3.2.3 Tambahkan DMEM-F12 dengan volume yang sama, aduk sel perlahan, pindahkan ke tabung sentrifus pada suhu ruangan, dan sentrifus pada kecepatan 300g selama 5 menit.
3.2.4 Sebelum melewatkan sel, siapkan pelat 12 sumur berlapis laminin.
3.2.5 Buang supernatan dan suspensikan kembali sel dalam media mTeSR‑plus yang mengandung 10 µM Nomor seri Y‑27632.
3.2.6 Pindahkan sel ke dalam pelat 12-sumur berlapis laminin yang telah disiapkan. Kocok pelat dengan perlahan untuk mendistribusikan sel secara merata dan biarkan pada suhu ruangan selama 10 hingga 20 menit.
3.2.7 Tempatkan pelat 12 sumur dalam inkubator 37°C dan inkubasi.

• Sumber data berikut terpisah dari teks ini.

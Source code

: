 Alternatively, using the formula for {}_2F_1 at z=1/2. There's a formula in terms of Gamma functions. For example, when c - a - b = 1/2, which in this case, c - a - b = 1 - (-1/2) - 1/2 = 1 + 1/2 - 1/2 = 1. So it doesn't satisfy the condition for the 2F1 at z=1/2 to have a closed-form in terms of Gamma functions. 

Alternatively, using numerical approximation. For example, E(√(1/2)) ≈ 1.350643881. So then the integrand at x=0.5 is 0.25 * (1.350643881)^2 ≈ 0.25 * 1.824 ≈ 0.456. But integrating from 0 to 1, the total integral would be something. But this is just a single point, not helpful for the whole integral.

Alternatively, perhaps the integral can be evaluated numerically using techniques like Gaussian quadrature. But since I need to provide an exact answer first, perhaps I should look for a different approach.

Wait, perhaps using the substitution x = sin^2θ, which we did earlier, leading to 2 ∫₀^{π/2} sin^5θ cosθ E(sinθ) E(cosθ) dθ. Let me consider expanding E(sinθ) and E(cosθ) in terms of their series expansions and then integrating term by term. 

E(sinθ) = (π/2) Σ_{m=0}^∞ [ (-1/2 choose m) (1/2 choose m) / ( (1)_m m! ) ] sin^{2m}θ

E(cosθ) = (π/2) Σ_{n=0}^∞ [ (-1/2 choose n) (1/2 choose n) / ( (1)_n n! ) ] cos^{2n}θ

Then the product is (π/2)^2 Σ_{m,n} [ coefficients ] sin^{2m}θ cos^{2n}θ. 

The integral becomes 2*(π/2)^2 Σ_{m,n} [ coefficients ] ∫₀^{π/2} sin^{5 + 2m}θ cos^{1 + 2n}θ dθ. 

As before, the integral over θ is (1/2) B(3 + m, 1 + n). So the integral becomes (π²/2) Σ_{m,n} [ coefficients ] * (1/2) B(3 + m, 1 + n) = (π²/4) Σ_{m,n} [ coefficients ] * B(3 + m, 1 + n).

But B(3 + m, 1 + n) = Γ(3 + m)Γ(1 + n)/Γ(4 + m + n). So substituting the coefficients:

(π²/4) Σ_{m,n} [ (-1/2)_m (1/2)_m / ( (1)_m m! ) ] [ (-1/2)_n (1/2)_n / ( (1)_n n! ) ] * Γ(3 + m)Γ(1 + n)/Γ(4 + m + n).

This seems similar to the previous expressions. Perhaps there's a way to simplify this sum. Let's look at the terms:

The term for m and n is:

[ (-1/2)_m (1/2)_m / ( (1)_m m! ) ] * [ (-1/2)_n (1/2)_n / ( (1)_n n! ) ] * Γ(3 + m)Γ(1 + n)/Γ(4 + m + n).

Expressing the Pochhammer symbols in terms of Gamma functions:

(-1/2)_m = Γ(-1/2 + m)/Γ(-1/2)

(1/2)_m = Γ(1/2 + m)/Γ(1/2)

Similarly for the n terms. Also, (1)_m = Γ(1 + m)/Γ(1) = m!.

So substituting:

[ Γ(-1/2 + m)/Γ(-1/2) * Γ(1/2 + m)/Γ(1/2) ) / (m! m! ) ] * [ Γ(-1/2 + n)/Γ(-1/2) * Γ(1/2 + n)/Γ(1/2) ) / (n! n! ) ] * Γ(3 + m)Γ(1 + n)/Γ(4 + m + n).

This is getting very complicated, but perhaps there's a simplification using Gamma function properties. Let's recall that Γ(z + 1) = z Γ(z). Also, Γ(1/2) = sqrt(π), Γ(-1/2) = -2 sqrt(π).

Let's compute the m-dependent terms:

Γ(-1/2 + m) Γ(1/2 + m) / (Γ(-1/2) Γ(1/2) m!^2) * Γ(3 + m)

Catatan: iPSC akan cepat berdiferensiasi dan mati setelah tumbuh menjadi satu lapis sel. Untuk mempertahankan pertumbuhan dan pluripotensi, sel-sel ini perlu disalurkan sebelum berkonfluensi.
3.3. Kriopreservasi iPSC
3.3.1 Siapkan reagen disosiasi sel yang lembut.
3.3.2 Lakukan pemisahan sel sesuai dengan protokol passaging iPSC, gunakan jumlah organel sel untuk memastikan kepadatan sel sebelum kriopreservasi.

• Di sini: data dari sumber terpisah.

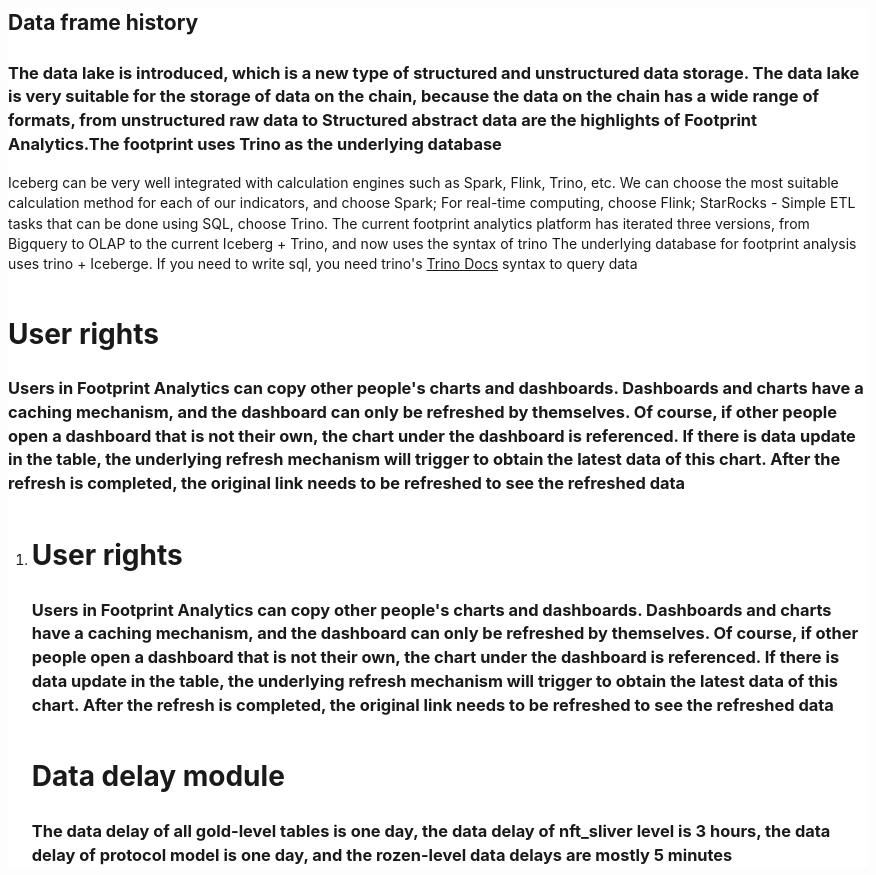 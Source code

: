 ## Data frame history

### The data lake is introduced, which is a new type of structured and unstructured data storage. The data lake is very suitable for the storage of data on the chain, because the data on the chain has a wide range of formats, from unstructured raw data to Structured abstract data are the highlights of Footprint Analytics.The footprint uses Trino as the underlying database

Iceberg can be very well integrated with calculation engines such as Spark, Flink, Trino, etc. We can choose the most suitable calculation method for each of our indicators, and choose Spark;
For real-time computing, choose Flink;
StarRocks - Simple ETL tasks that can be done using SQL, choose Trino.
The current footprint analytics platform has iterated three versions, from Bigquery to OLAP to the current Iceberg + Trino, and now uses the syntax of trino
The underlying database for footprint analysis uses trino + Iceberge. If you need to write sql, you need trino's [Trino Docs](https://trino.io/docs/current/functions.html) syntax to query data

# User rights

### Users in Footprint Analytics can copy other people's charts and dashboards. Dashboards and charts have a caching mechanism, and the dashboard can only be refreshed by themselves. Of course, if other people open a dashboard that is not their own, the chart under the dashboard is referenced. If there is data update in the table, the underlying refresh mechanism will trigger to obtain the latest data of this chart. After the refresh is completed, the original link needs to be refreshed to see the refreshed data

1. # User rights

   ### Users in Footprint Analytics can copy other people's charts and dashboards. Dashboards and charts have a caching mechanism, and the dashboard can only be refreshed by themselves. Of course, if other people open a dashboard that is not their own, the chart under the dashboard is referenced. If there is data update in the table, the underlying refresh mechanism will trigger to obtain the latest data of this chart. After the refresh is completed, the original link needs to be refreshed to see the refreshed data

   # Data delay module

   ### The data delay of all gold-level tables is one day, the data delay of nft_sliver level is 3 hours, the data delay of protocol model is one day, and the rozen-level data delays are mostly 5 minutes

3.3.3 Setiap tabung sel harus dibekukan pada kepadatan sel 1-2×10^6. Ikuti langkah-langkah sentrifugasi dan penghilangan media kultur sel dalam protokol passaging iPSC. Suspensikan kembali pelet iPSC yang diisolasi dalam volume larutan kriopreservasi yang sesuai.
3.3.4 Tambahkan 1 mL pelet kriopreservasi sel yang disuspensikan kembali ke dalam tabung kriopreservasi 1,5 mL, lakukan program pendinginan, lalu pindahkan ke nitrogen cair untuk penyimpanan jangka panjang.
4. Catatan Penting tentang Pelapis Laminin
4.1. Semua langkah dalam protokol eksperimen harus dilakukan dalam kondisi steril.
4.2. Hindari paparan laminin pada suhu ruangan dalam jangka waktu lama.
4.3. Hindari pembekuan dan pencairan berulang kali
4.4. Setelah dicairkan, larutan stok protein yang belum diencerkan dapat disimpan pada suhu 2~8℃ dalam kondisi steril dan dapat disimpan secara stabil setidaknya selama 3 bulan.
5.Informasi produk terkait
| Nama Produk | Kucing# | Ukuran |
| 92602ES | 10μg/100μg/500μg/1mg |
6.Referensi
[1]Pulido D, Briggs DC, Hua J, Hohenester E. Analisis kristalografi lengan pendek laminin β2 menunjukkan bagaimana domain LF dimasukkan ke dalam susunan domain LE yang teratur. Matrix Biol. 2017 Jan;57-58:204-212.